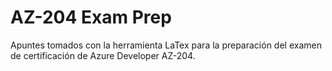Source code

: # AZ-204 Exam Prep 

Apuntes tomados con la herramienta LaTex para la preparación del examen de certificación de Azure Developer AZ-204.
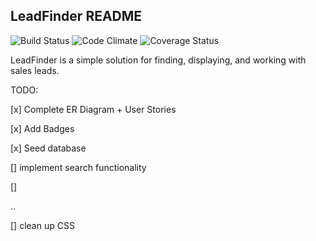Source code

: ## LeadFinder README

![Build Status](https://codeship.com/projects/5efb7a20-9b6a-0133-58d8-2e4a8a945ddd/status?branch=master)
![Code Climate](https://codeclimate.com/github/tomfafard/lead_finder.png)
![Coverage Status](https://coveralls.io/repos/tomfafard/lead_finder/badge.png)

LeadFinder is a simple solution for finding, displaying, and working with sales leads.

TODO:

[x] Complete ER Diagram + User Stories

[x] Add Badges

[x] Seed database

[] implement search functionality

[]

..

[] clean up CSS

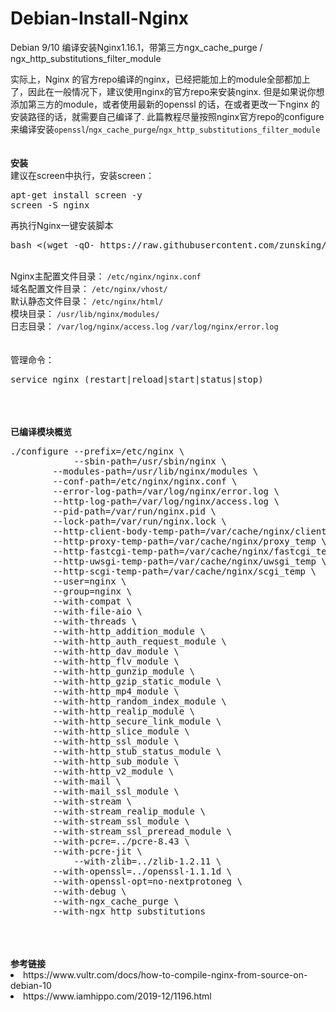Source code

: # Debian-Install-Nginx
Debian 9/10 编译安装Nginx1.16.1，带第三方ngx_cache_purge / ngx_http_substitutions_filter_module

实际上，Nginx 的官方repo编译的nginx，已经把能加上的module全部都加上了，因此在一般情况下，建议使用nginx的官方repo来安装nginx. 但是如果说你想添加第三方的module，或者使用最新的openssl 的话，在或者更改一下nginx 的安装路径的话，就需要自己编译了. 此篇教程尽量按照nginx官方repo的configure来编译安装<code>openssl</code>/<code>ngx_cache_purge</code>/<code>ngx_http_substitutions_filter_module</code>
<br><br><br>
<b>安装</b><br>
建议在screen中执行，安装screen：
<pre>
apt-get install screen -y
screen -S nginx
</pre>

再执行Nginx一键安装脚本

<pre>
bash <(wget -qO- https://raw.githubusercontent.com/zunsking/Debian-Install-Nginx/master/Debian-install-nginx.sh)
</pre>
</br>
Nginx主配置文件目录：
<code>/etc/nginx/nginx.conf</code>
<br>
域名配置文件目录：
<code>/etc/nginx/vhost/</code>
<br>
默认静态文件目录：
<code>/etc/nginx/html/</code>
<br>
模块目录：
<code>/usr/lib/nginx/modules/</code>
<br>
日志目录：
<code>/var/log/nginx/access.log</code>
<code>/var/log/nginx/error.log</code>
<br><br><br>
管理命令：
<pre>service nginx (restart|reload|start|status|stop)</pre>
<br><br><br>
<b>已编译模块概览</b><br>
<pre>
./configure --prefix=/etc/nginx \
            --sbin-path=/usr/sbin/nginx \
	    --modules-path=/usr/lib/nginx/modules \
	    --conf-path=/etc/nginx/nginx.conf \
	    --error-log-path=/var/log/nginx/error.log \
	    --http-log-path=/var/log/nginx/access.log \
	    --pid-path=/var/run/nginx.pid \
	    --lock-path=/var/run/nginx.lock \
	    --http-client-body-temp-path=/var/cache/nginx/client_temp \
	    --http-proxy-temp-path=/var/cache/nginx/proxy_temp \
	    --http-fastcgi-temp-path=/var/cache/nginx/fastcgi_temp \
	    --http-uwsgi-temp-path=/var/cache/nginx/uwsgi_temp \
	    --http-scgi-temp-path=/var/cache/nginx/scgi_temp \
	    --user=nginx \
	    --group=nginx \
	    --with-compat \
	    --with-file-aio \
	    --with-threads \
	    --with-http_addition_module \
	    --with-http_auth_request_module \
	    --with-http_dav_module \
	    --with-http_flv_module \
	    --with-http_gunzip_module \
	    --with-http_gzip_static_module \
	    --with-http_mp4_module \
	    --with-http_random_index_module \
	    --with-http_realip_module \
	    --with-http_secure_link_module \
	    --with-http_slice_module \
	    --with-http_ssl_module \
	    --with-http_stub_status_module \
	    --with-http_sub_module \
	    --with-http_v2_module \
	    --with-mail \
	    --with-mail_ssl_module \
	    --with-stream \
	    --with-stream_realip_module \
	    --with-stream_ssl_module \
	    --with-stream_ssl_preread_module \	
	    --with-pcre=../pcre-8.43 \
	    --with-pcre-jit \
            --with-zlib=../zlib-1.2.11 \
	    --with-openssl=../openssl-1.1.1d \
	    --with-openssl-opt=no-nextprotoneg \			
	    --with-debug \			
	    --with-ngx_cache_purge \		
	    --with-ngx_http_substitutions
</pre>
<br><br><br>
<b>参考链接</b><br>
<li>https://www.vultr.com/docs/how-to-compile-nginx-from-source-on-debian-10</li>
<li>https://www.iamhippo.com/2019-12/1196.html</li>
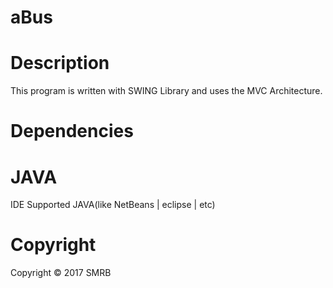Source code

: # aBus

# Description
This program is written with SWING Library and uses the MVC Architecture.

# Dependencies
  # JAVA
  
  IDE Supported JAVA(like NetBeans | eclipse | etc)


# Copyright
Copyright © 2017 SMRB 
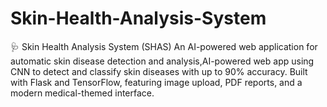 # Skin-Health-Analysis-System
🩺 Skin Health Analysis System (SHAS)  An AI-powered web application for automatic skin disease detection and analysis,AI-powered web app using CNN to detect and classify skin diseases with up to 90% accuracy. Built with Flask and TensorFlow, featuring image upload, PDF reports, and a modern medical-themed interface.
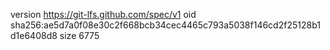 version https://git-lfs.github.com/spec/v1
oid sha256:ae5d7a0f08e30c2f668bcb34cec4465c793a5038f146cd2f25128b1d1e6408d8
size 6775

## The problem
Among the lines above, show every one that contains the string "temp".

## Expected answer
	    --http-client-body-temp-path=/var/cache/nginx/client_temp \
	    --http-proxy-temp-path=/var/cache/nginx/proxy_temp \
	    --http-fastcgi-temp-path=/var/cache/nginx/fastcgi_temp \
	    --http-uwsgi-temp-path=/var/cache/nginx/uwsgi_temp \
	    --http-scgi-temp-path=/var/cache/nginx/scgi_temp \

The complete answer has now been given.